Turned out it was a bit more painful than the docs describe…
Due to the deployment issues at work, I’m currently bound of using Qt 4.7.4 rather than the newest kid in town, being 4.8.0. Therefor I was forced to compile the whole lot from source.
Gcc is installed straight out of the box, but the ‘build-essential’ tools are required, else you can’t actually compile:
The docs then dictate to ./configure, make and sudo make install. And I did. After an hour of 2 or 3 (who keeps track, right), I launched qtconfig.
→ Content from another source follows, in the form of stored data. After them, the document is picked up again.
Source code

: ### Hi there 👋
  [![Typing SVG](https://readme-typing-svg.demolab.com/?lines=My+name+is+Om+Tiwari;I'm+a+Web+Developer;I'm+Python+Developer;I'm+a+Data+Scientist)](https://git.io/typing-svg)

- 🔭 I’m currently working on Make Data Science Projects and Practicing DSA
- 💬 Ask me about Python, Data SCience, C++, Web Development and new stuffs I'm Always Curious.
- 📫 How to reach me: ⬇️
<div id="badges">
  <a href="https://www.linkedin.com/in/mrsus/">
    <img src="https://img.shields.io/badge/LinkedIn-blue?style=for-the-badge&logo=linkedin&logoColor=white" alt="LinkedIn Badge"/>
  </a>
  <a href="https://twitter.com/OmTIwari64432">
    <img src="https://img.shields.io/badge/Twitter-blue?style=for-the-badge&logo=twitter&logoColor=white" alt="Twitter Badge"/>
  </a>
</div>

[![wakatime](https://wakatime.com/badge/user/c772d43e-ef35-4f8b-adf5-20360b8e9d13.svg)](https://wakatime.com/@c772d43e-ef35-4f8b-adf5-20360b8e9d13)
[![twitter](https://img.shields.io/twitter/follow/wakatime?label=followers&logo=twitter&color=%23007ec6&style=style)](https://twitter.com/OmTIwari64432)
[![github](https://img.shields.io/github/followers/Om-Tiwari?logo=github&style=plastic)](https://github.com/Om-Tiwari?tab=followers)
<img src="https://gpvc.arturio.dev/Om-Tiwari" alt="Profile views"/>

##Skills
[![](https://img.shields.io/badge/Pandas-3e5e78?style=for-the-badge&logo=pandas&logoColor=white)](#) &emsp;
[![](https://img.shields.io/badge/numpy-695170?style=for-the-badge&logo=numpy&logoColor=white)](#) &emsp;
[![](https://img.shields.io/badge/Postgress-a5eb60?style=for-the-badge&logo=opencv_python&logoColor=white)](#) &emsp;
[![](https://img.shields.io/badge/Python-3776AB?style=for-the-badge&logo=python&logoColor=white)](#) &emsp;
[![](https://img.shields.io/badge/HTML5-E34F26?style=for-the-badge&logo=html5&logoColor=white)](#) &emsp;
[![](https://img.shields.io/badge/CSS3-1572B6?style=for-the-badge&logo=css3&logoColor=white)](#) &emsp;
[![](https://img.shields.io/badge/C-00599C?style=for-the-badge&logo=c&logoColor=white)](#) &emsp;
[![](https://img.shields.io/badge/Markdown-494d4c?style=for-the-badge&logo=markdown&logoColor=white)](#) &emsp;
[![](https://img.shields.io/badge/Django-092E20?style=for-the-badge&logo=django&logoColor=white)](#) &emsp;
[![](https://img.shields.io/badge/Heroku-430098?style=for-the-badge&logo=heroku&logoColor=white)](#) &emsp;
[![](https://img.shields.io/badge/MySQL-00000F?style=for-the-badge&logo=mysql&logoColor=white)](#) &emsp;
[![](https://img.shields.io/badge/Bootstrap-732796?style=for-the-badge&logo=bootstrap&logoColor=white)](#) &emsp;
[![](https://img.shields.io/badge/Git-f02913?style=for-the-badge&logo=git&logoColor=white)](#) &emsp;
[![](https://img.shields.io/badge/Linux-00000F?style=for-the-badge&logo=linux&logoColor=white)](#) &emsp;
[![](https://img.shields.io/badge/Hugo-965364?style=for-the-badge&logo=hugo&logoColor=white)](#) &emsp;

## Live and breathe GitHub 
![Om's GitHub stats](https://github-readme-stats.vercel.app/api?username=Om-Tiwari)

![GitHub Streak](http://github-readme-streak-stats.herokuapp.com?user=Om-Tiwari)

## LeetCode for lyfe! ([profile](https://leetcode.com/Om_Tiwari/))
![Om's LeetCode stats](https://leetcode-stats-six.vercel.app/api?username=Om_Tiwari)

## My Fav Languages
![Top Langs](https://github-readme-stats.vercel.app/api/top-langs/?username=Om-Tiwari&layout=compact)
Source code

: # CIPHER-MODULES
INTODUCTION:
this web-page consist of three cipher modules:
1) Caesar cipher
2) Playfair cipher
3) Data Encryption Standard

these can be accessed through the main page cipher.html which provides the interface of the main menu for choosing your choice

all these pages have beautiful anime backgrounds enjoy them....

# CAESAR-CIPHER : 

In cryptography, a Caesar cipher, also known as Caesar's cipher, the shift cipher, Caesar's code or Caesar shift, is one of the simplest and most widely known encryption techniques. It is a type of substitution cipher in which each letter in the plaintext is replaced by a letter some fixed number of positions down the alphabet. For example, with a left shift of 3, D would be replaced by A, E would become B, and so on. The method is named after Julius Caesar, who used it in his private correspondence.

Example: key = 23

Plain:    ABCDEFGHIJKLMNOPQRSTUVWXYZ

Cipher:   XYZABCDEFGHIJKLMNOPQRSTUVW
I noticed Qt used a double spaced font ‘Batang’, and I couldn’t set it to a more decent (like in readable) font…
Some google searches later I learned that you need to configure it with the -fontconfig, in order to use the anti-aliased fonts of your Ubuntu installation. If you just run ‘make clean && ./configure -fontconfig’ you’ll get a configuration error that ‘FontConfig support cannot be enabled due to functionality tests!’. Bollocks.
To get rid of that problem, you’ll need to ‘sudo apt-get install libfontconfig1-dev’, and then configure the Qt source with the fontconfig option enabled, and you’ll be all set up and good to go.